A key component of the plan is the restructuring of the USPS network along Amazon lines, centered around a smaller number of huge distribution centers. According to a recent article on the Save the Post Office website, the initial wave of consolidations is supposed to be accomplished by June of 2024, and will involve the creation of 13 Sorting and Distribution Centers (SDCs) at various locations across the country. Thirty-seven existing post offices will be converted to “spoke” facilities, sending their routes to the SDC hubs. SDCs, in turn, will feed into larger Local Processing Centers and Regional Processing and Distribution Centers.

In New Jersey, three new SDCs are planned. These are: the New Brunswick SDCs, located in Edison, the Newark SDC and the last in Trenton. Additional ones may be created, depending on information gathered during the initial process.

The first of these to be created, termed a “pilot,” will be the New Brunswick SDC, to be housed in the existing Kilmer facility. It will subsume 11 existing local post offices, some of which will likely be closed, with consequences similar to those at Kearny.

What is happening in New Jersey is only the beginning of the wholesale onslaught against postal workers across the country, that is DFA. DeJoy has stated that his goal is to reduce the USPS workforce by 50,000. This is to be accomplished by drastic reorganization and the creation of increasingly onerous and poorly paid working conditions. That would be in addition to the 270,000 jobs that have already been eliminated since 2000. All of this is aimed at increasing “efficiency,” with the ultimate goal of privatization, regardless of the impact on postal workers or mail service.

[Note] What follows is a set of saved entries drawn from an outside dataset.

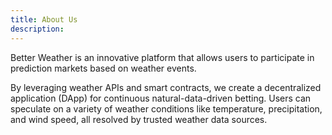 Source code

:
 ```yaml
---
title: About Us
description:
---
```


Better Weather is an innovative platform that allows users to participate in prediction markets based on weather events.

By leveraging weather APIs and smart contracts, we create a decentralized application (DApp) for continuous natural-data-driven betting. Users can speculate on a variety of weather conditions like temperature, precipitation, and wind speed, all resolved by trusted weather data sources.
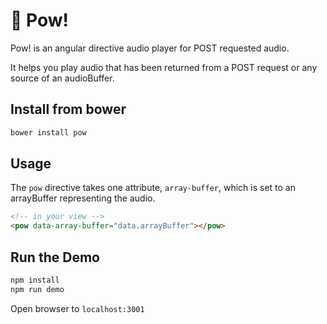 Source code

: # :punch: Pow!

Pow! is an angular directive audio player for POST requested audio.

It helps you play audio that has been returned from a POST request or any source
of an audioBuffer. 

## Install from bower
```bash
bower install pow
```

## Usage
The `pow` directive takes one attribute, `array-buffer`, which is set to an
arrayBuffer representing the audio.

```html
<!-- in your view -->
<pow data-array-buffer="data.arrayBuffer"></pow>
```

## Run the Demo
```bash
npm install
npm run demo
```

Open browser to `localhost:3001`
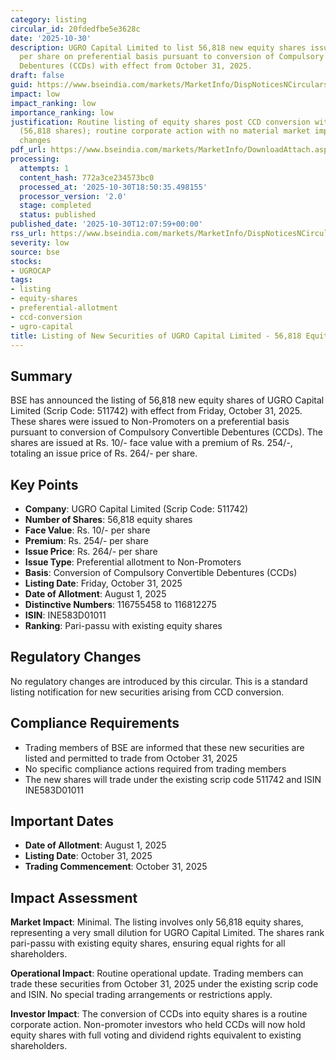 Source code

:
 ```yaml
---
category: listing
circular_id: 20fdedfbe5e3628c
date: '2025-10-30'
description: UGRO Capital Limited to list 56,818 new equity shares issued at Rs. 264/-
  per share on preferential basis pursuant to conversion of Compulsory Convertible
  Debentures (CCDs) with effect from October 31, 2025.
draft: false
guid: https://www.bseindia.com/markets/MarketInfo/DispNoticesNCirculars.aspx?Noticeid={62200D05-2CBA-4E9B-9B44-73306E0FEE42}&noticeno=20251030-19&dt=10/30/2025&icount=19&totcount=63&flag=0
impact: low
impact_ranking: low
importance_ranking: low
justification: Routine listing of equity shares post CCD conversion with minimal dilution
  (56,818 shares); routine corporate action with no material market impact or regulatory
  changes
pdf_url: https://www.bseindia.com/markets/MarketInfo/DownloadAttach.aspx?id=20251030-19&attachedId=
processing:
  attempts: 1
  content_hash: 772a3ce234573bc0
  processed_at: '2025-10-30T18:50:35.498155'
  processor_version: '2.0'
  stage: completed
  status: published
published_date: '2025-10-30T12:07:59+00:00'
rss_url: https://www.bseindia.com/markets/MarketInfo/DispNoticesNCirculars.aspx?Noticeid={62200D05-2CBA-4E9B-9B44-73306E0FEE42}&noticeno=20251030-19&dt=10/30/2025&icount=19&totcount=63&flag=0
severity: low
source: bse
stocks:
- UGROCAP
tags:
- listing
- equity-shares
- preferential-allotment
- ccd-conversion
- ugro-capital
title: Listing of New Securities of UGRO Capital Limited - 56,818 Equity Shares
---
```


## Summary

BSE has announced the listing of 56,818 new equity shares of UGRO Capital Limited (Scrip Code: 511742) with effect from Friday, October 31, 2025. These shares were issued to Non-Promoters on a preferential basis pursuant to conversion of Compulsory Convertible Debentures (CCDs). The shares are issued at Rs. 10/- face value with a premium of Rs. 254/-, totaling an issue price of Rs. 264/- per share.

## Key Points

- **Company**: UGRO Capital Limited (Scrip Code: 511742)
- **Number of Shares**: 56,818 equity shares
- **Face Value**: Rs. 10/- per share
- **Premium**: Rs. 254/- per share
- **Issue Price**: Rs. 264/- per share
- **Issue Type**: Preferential allotment to Non-Promoters
- **Basis**: Conversion of Compulsory Convertible Debentures (CCDs)
- **Listing Date**: Friday, October 31, 2025
- **Date of Allotment**: August 1, 2025
- **Distinctive Numbers**: 116755458 to 116812275
- **ISIN**: INE583D01011
- **Ranking**: Pari-passu with existing equity shares

## Regulatory Changes

No regulatory changes are introduced by this circular. This is a standard listing notification for new securities arising from CCD conversion.

## Compliance Requirements

- Trading members of BSE are informed that these new securities are listed and permitted to trade from October 31, 2025
- No specific compliance actions required from trading members
- The new shares will trade under the existing scrip code 511742 and ISIN INE583D01011

## Important Dates

- **Date of Allotment**: August 1, 2025
- **Listing Date**: October 31, 2025
- **Trading Commencement**: October 31, 2025

## Impact Assessment

**Market Impact**: Minimal. The listing involves only 56,818 equity shares, representing a very small dilution for UGRO Capital Limited. The shares rank pari-passu with existing equity shares, ensuring equal rights for all shareholders.

**Operational Impact**: Routine operational update. Trading members can trade these securities from October 31, 2025 under the existing scrip code and ISIN. No special trading arrangements or restrictions apply.

**Investor Impact**: The conversion of CCDs into equity shares is a routine corporate action. Non-promoter investors who held CCDs will now hold equity shares with full voting and dividend rights equivalent to existing shareholders.
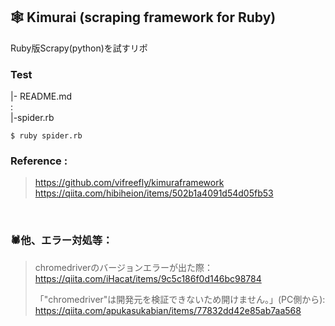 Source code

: ## 🕸 Kimurai (scraping framework for Ruby)  
Ruby版Scrapy(python)を試すリポ

### Test
|- README.md  
:  
|-spider.rb
```
$ ruby spider.rb
```

### Reference :
> https://github.com/vifreefly/kimuraframework  
https://qiita.com/hibiheion/items/502b1a4091d54d05fb53

<br/>

### 🕷他、エラー対処等：
> chromedriverのバージョンエラーが出た際：  
https://qiita.com/iHacat/items/9c5c186f0d146bc98784
>
>「"chromedriver"は開発元を検証できないため開けません。」(PC側から):  
https://qiita.com/apukasukabian/items/77832dd42e85ab7aa568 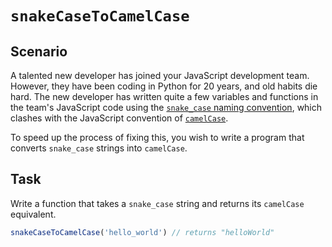 # `snakeCaseToCamelCase`

## Scenario

A talented new developer has joined your JavaScript development team. However, they have been coding in Python for 20 years, and old habits die hard. The new developer has written quite a few variables and functions in the team's JavaScript code using the [`snake_case` naming convention](https://en.wikipedia.org/wiki/Snake_case), which clashes with the JavaScript convention of [`camelCase`](https://en.wikipedia.org/wiki/Camel_case).

To speed up the process of fixing this, you wish to write a program that converts `snake_case` strings into `camelCase`.

## Task

Write a function that takes a `snake_case` string and returns its `camelCase` equivalent.

```js
snakeCaseToCamelCase('hello_world') // returns "helloWorld"
```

The postal unions, APWU, NALC and NRLCA, have openly collaborated with USPS in developing and implementing DFA. Meanwhile, letter carriers are working under brutal wage cuts and speedups through new electronic monitoring systems such as RRECS, which has led to cuts in annual pay of up to $20,000 per year for rural carriers, and TIAREAP, which is used to discipline city carriers for “stationary events.”

In the August issue of its Postal Record Magazine, the NALC even published an article promoting DFA, carrying the lying headline: “There Will Be No Post Office Closures or Employee Layoffs as Part of Our S&DC Roll Outs.”

In response to collusion by the union bureaucrats, workers have formed the USPS Workers Rank-and-File Committee to organize opposition to DFA and prepare joint actions with other key sections of the working class, including letter carriers in other national postal systems around the world, where workers are also facing huge cuts.